“Celia will, maybe,” sobbed Mrs. Morton, brokenly. “She ain’t got the determination of our Sallie. She’d starve rather than give in she was beat. We was too ha’sh with her, Paw. I feel we was too ha’sh! And maybe we won’t never see our little gal again,” and the poor lady sat down heavily in the nearest chair, threw her apron over her head, and cried in utter abandon.
CHAPTER XI
“A RURAL BEAUTY”
Nan Sherwood could not bear to see anybody cry. Her heart had already gone out to the farmer’s wife whose foolish daughter had left home, and to see the good woman sobbing so behind her apron, won every grain of sympathy and pity in Nan’s nature.
“Oh, you poor soul!” cried the girl, hovering over Mrs. Morton, and putting an arm across her broad, plump shoulders. “Don’t cry—don’t, don’t cry! I’m sure the girls will come back. They are foolish to run away; but surely they will be glad to get back to their dear, dear homes.”
“You don’t know my Sallie,” sobbed the woman.
“Oh! but she can’t forget you—of course she can’t,” Nan said. “Why ever did they want to run away from home?”
“Them plagued movin’ picters,” Mr. Snubbins said gruffly, blowing his nose. “I don’t see how I kin tell my woman about Celia.”
“It was that there ‘Rural Beauty’ done it,” Mr. Morton broke in peevishly. “Wish’t I’d never let them film people camp up there on my paster lot and take them picters on my farm. Sallie was jest carried away with it. She acted in that five-reel film, ‘A Rural Beauty.’ And I must say she looked as purty as a peach in it.”

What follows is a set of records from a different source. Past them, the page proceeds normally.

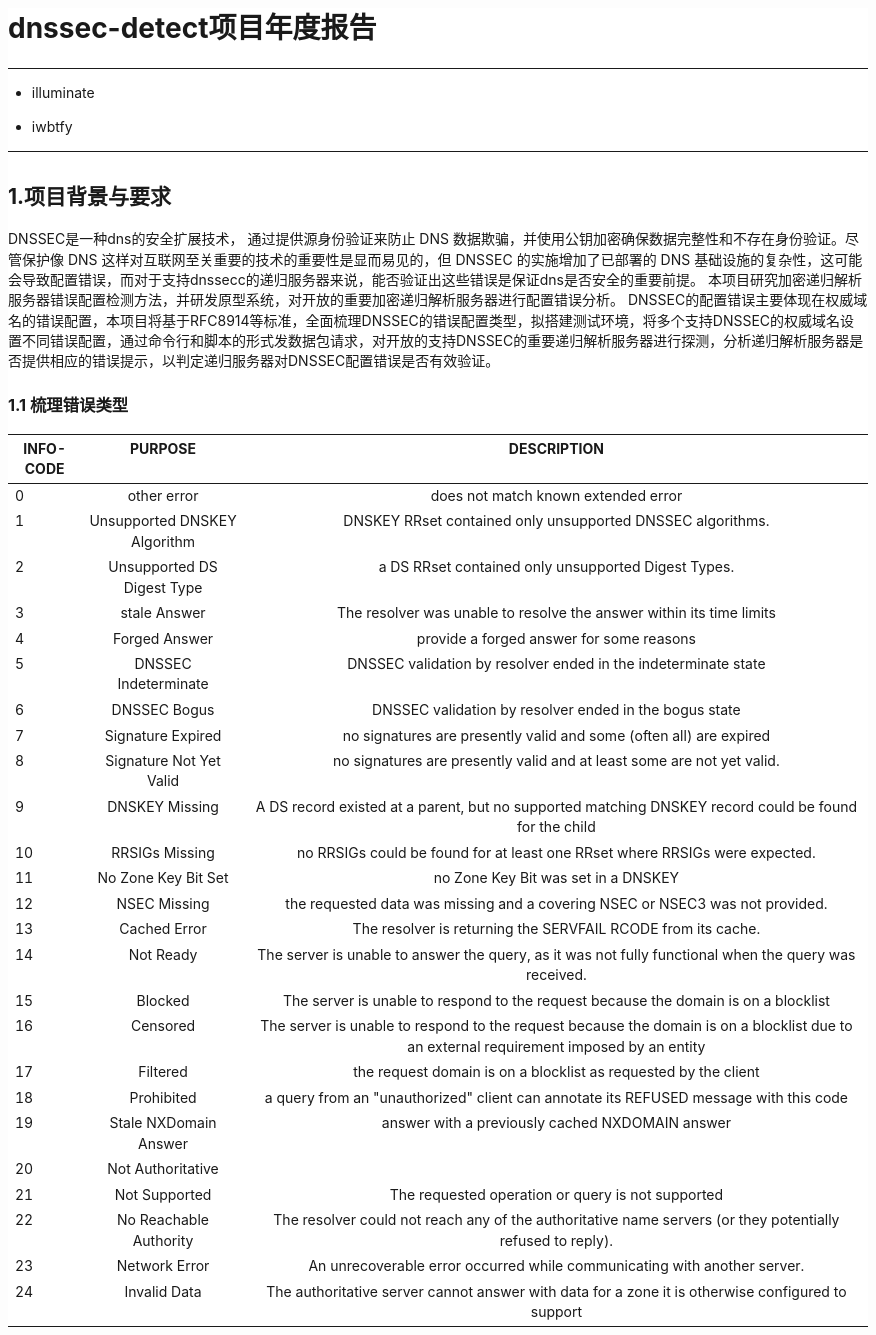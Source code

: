 # dnssec-detect项目年度报告

----------------------

+ illuminate

+ iwbtfy

----------------------

## 1.项目背景与要求
DNSSEC是一种dns的安全扩展技术， 通过提供源身份验证来防止 DNS 数据欺骗，并使用公钥加密确保数据完整性和不存在身份验证。尽管保护像 DNS 这样对互联网至关重要的技术的重要性是显而易见的，但 DNSSEC 的实施增加了已部署的 DNS 基础设施的复杂性，这可能会导致配置错误，而对于支持dnssecc的递归服务器来说，能否验证出这些错误是保证dns是否安全的重要前提。 
本项目研究加密递归解析服务器错误配置检测方法，并研发原型系统，对开放的重要加密递归解析服务器进行配置错误分析。 DNSSEC的配置错误主要体现在权威域名的错误配置，本项目将基于RFC8914等标准，全面梳理DNSSEC的错误配置类型，拟搭建测试环境，将多个支持DNSSEC的权威域名设置不同错误配置，通过命令行和脚本的形式发数据包请求，对开放的支持DNSSEC的重要递归解析服务器进行探测，分析递归解析服务器是否提供相应的错误提示，以判定递归服务器对DNSSEC配置错误是否有效验证。
### 1.1 梳理错误类型

| INFO-CODE   |           PURPOSE            |                                                               DESCRIPTION                                                               |
|-------------|:----------------------------:|:---------------------------------------------------------------------------------------------------------------------------------------:|
| 0           |         other error          |                                                   does not match known extended error                                                   |
| 1           | Unsupported DNSKEY Algorithm |                                       DNSKEY RRset contained only unsupported DNSSEC algorithms.                                        |
| 2           |  Unsupported DS Digest Type  |                                           a DS RRset contained only unsupported Digest Types.                                           |
| 3           |         stale Answer         |                                  The resolver was unable to resolve the answer within its time limits                                   |
| 4           |        Forged Answer         |                                                provide a forged answer for some reasons                                                 |
| 5           |     DNSSEC Indeterminate     |                                     DNSSEC validation by resolver ended in the indeterminate state                                      |
| 6           |         DNSSEC Bogus         |                                         DNSSEC validation by resolver ended in the bogus state                                          |
| 7           |      Signature Expired       |                                   no signatures are presently valid and some (often all) are expired                                    |
| 8           |   Signature Not Yet Valid    |                                 no signatures are presently valid and at least some are not yet valid.                                  |
| 9           |        DNSKEY Missing        |                  A DS record existed at a parent, but no supported matching DNSKEY record could be found for the child                  |
| 10          |        RRSIGs Missing        |                               no RRSIGs could be found for at least one RRset where RRSIGs were expected.                               |
| 11          |     No Zone Key Bit Set      |                                                   no Zone Key Bit was set in a DNSKEY                                                   |
| 12          |         NSEC Missing         |                              the requested data was missing and a covering NSEC or NSEC3 was not provided.                              |
| 13          |         Cached Error         |                                      The resolver is returning the SERVFAIL RCODE from its cache.                                       |
| 14          |          Not Ready           |                  The server is unable to answer the query, as it was not fully functional when the query was received.                  |
| 15          |           Blocked            |                           The server is unable to respond to the request because the domain is on a blocklist                           |
| 16          |           Censored           | The server is unable to respond to the request because the domain is on a blocklist due to an external requirement imposed by an entity |
| 17          |           Filtered           |                                     the request domain is on a blocklist as requested by the client                                     |
| 18          |          Prohibited          |                          a query from an "unauthorized" client can annotate its REFUSED message with this code                          |
| 19          |    Stale NXDomain Answer     |                                             answer with a previously cached NXDOMAIN answer                                             |
| 20          |      Not Authoritative       |                                                                                                                                         |
| 21          |        Not Supported         |                                            The requested operation or query is not supported                                            |
| 22          |    No Reachable Authority    |               The resolver could not reach any of the authoritative name servers (or they potentially refused to reply).                |
| 23          |        Network Error         |                                An unrecoverable error occurred while communicating with another server.                                 |
| 24          |         Invalid Data         |                    The authoritative server cannot answer with data for a zone it is otherwise configured to support                    |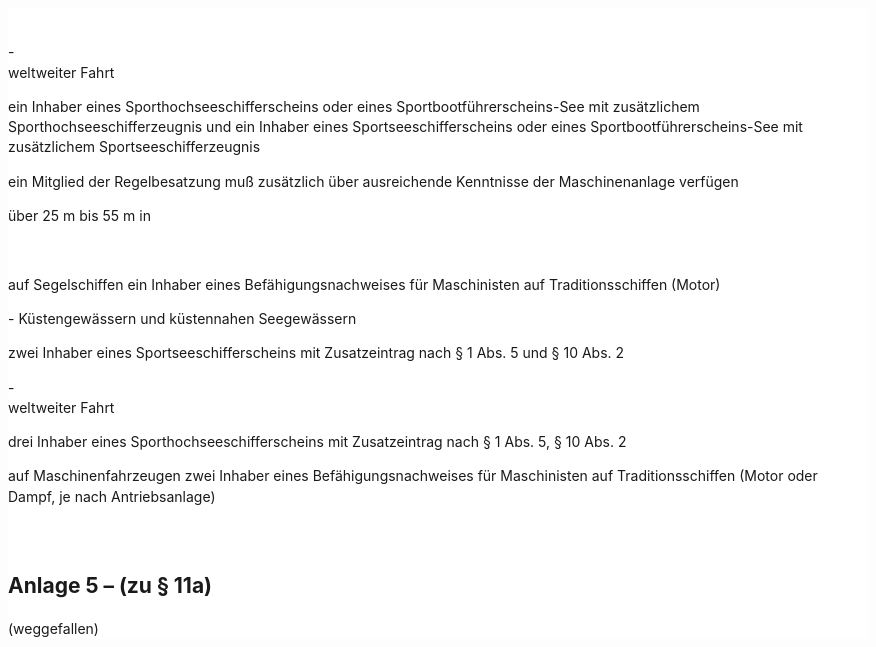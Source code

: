  

\-  
weltweiter Fahrt

ein Inhaber eines Sporthochseeschifferscheins oder eines Sportbootführerscheins-See mit zusätzlichem Sporthochseeschifferzeugnis und ein Inhaber eines Sportseeschifferscheins oder eines Sportbootführerscheins-See mit zusätzlichem Sportseeschifferzeugnis

ein Mitglied der Regelbesatzung muß zusätzlich über ausreichende Kenntnisse der Maschinenanlage verfügen

über 25 m bis 55 m in

 

auf Segelschiffen ein Inhaber eines Befähigungsnachweises für Maschinisten auf Traditionsschiffen (Motor)

\- Küstengewässern und küstennahen Seegewässern

zwei Inhaber eines Sportseeschifferscheins mit Zusatzeintrag nach § 1 Abs. 5 und § 10 Abs. 2

\-  
weltweiter Fahrt

drei Inhaber eines Sporthochseeschifferscheins mit Zusatzeintrag nach § 1 Abs. 5, § 10 Abs. 2

auf Maschinenfahrzeugen zwei Inhaber eines Befähigungsnachweises für Maschinisten auf Traditionsschiffen (Motor oder Dampf, je nach Antriebsanlage)

 


## Anlage 5 – (zu § 11a)

(weggefallen)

“That’s what they’ve run away for, I bet,” broke in Si Snubbins. “Celia was nigh about crazy to see that picter run off. She was in it, too. Of course, a big drama like that wouldn’t come to the Corner, and I shouldn’t wonder if that’s what took ’em both to the city, first of all. Still,” he added, “I reckon they wanter be actorines, too.”
Bess suppressed a giggle at that, for Si Snubbins was funny, whether intentionally so or not. Nan continued to try to soothe the almost hysterical Mrs. Morton. Mr. Morton said:
“Let’s have that letter, Maw, that Sallie writ and sent back by Sam Higgins from Littleton.”
Mrs. Morton reached out a hand blindly with the paper in it. Nan took it to give to Mr. Morton.
“You read it, Si,” said Mr. Morton. “I ain’t got my specs handy.”
“Neither have I—and I ain’t no hand to read writin’ nohow,” said his neighbor, honestly. “Here, young lady,” to Nan. “Your eyes is better than ourn; you read it out to us.”
Nan did as she was asked, standing beside Mrs. Morton’s chair the while with a hand upon her shoulder:
“’Dear Maw and Paw:—
“’Celia and me have gone to the city and we are going to get jobs with the movies. We know we can—and make good, too. You tell Celia’s Paw and Maw about her going with me. I’ll take care of her. We’ve got plenty money—what with what we earned posing in those pictures in the fall, the Rural Beauty, and all. We will write you from where we are going, and you won’t mind when you know how successful we are and how we are getting regular wages as movie actresses.